We have local feature branches, a github origin
branch and Heroku staging
and production
remote branches.
As local features become ready for review by a larger audience we'd like to push them to staging
:
$ git push staging local-branch-name:master
Fetching repository, done.
To [email protected]:app-staging.git
! [rejected] local-branch-name -> master (non-fast-forward)
error: failed to push some refs to '[email protected]:app-staging.git'
hint: Updates were rejected because a pushed branch tip is behind its remote
hint: counterpart. Check out this branch and integrate the remote changes
hint: (e.g. 'git pull ...') before pushing again.
hint: See the 'Note about fast-forwards' in 'git push --help' for details.
Part of me wants to --force
the issue but git push -f
to a remote is taboo. I could pull in the changes as the "hint" says but given that the branches we push into staging are often short lived and may have little to do with each other this seems like it would be unnecessary and confusing.
What is the proper procedure for sharing a staging server on Heroku?
You're essentially using git on your staging server as a deployment mechanism, not for version control. You already have your real remote on github, so I don't see the harm in force pushing to your staging server as long as you never pull changes from it.

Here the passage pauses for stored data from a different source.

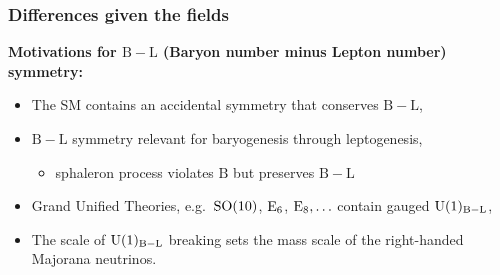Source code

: \documentclass[10pt,xcolor=dvipsnames,mathserif]{beamer}
\begin{document}
	\begin{frame}
	
	\frametitle{Differences given the fields}
	
	\textbf{Motivations for $\bm{\mathrm{B-L}}$ (Baryon number minus Lepton number) symmetry:}
	\vskip5mm
	\begin{itemize}
		\item The SM contains an accidental symmetry that conserves $\mathrm{B-L}$,
		\vskip2mm
		\item $\mathrm{B-L}$ symmetry relevant for baryogenesis through leptogenesis,
		\begin{itemize}
			\item sphaleron process violates $\mathrm{B}$ but preserves $\mathrm{B-L}$
		\end{itemize}  
		\item Grand Unified Theories, e.g.~$\mathrm{SO}(10)_{\mathrm{}}$, $\mathrm{E}_{6}$, $\mathrm{E}_{8},\ldots$ contain gauged $\mathrm{U}(1)_{\mathrm{B-L}}$,
		\item The scale of $\mathrm{U}(1)_{\mathrm{B-L}}$ breaking sets the mass scale of the right-handed Majorana neutrinos.
	\end{itemize}
	
	\end{frame}
	
\end{document}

Force pushing is typically a bad idea for two reasons.
You can lose commits. If you force push to a remote that is ahead of your branch, those commits ahead of yours will be lost.
You can mangle other developers' repositories. If you force push to a remote branch that another developer has already pulled, their branch will be out of sync with the remote and it could be difficult to recover.
However, in this case you are only pushing to the repository. You will never lose commits because the upstream will never be ahead of any particular branch. Also, it is never pulled by other developers. For those reasons, it is ok to force push in this case.